• [DIRECTIONS FOR THIS TASK]
Your task is to copy each line of the records that includes the string "Notes".

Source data
+++++
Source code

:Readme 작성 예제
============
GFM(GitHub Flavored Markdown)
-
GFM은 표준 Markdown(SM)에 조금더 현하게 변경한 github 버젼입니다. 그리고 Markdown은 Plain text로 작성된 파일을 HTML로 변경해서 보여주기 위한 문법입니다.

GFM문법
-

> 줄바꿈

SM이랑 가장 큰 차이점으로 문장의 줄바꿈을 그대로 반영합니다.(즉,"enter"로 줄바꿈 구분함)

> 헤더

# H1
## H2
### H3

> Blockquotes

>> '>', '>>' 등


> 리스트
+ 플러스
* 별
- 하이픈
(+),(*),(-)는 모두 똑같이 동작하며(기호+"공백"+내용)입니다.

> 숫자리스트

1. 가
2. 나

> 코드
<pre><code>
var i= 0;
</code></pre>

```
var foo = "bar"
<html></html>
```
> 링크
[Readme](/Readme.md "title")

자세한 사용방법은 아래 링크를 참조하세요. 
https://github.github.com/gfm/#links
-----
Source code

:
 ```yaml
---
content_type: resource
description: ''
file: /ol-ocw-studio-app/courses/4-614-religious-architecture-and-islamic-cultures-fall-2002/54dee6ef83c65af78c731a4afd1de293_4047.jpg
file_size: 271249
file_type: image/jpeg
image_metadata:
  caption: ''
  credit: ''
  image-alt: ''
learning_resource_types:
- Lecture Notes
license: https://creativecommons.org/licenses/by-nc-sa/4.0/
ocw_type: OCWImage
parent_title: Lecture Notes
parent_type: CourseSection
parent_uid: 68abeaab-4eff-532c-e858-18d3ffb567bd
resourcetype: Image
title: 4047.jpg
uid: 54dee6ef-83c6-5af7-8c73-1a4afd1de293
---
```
+++++
• [TASK RESULT]
- Lecture Notes
parent_title: Lecture Notes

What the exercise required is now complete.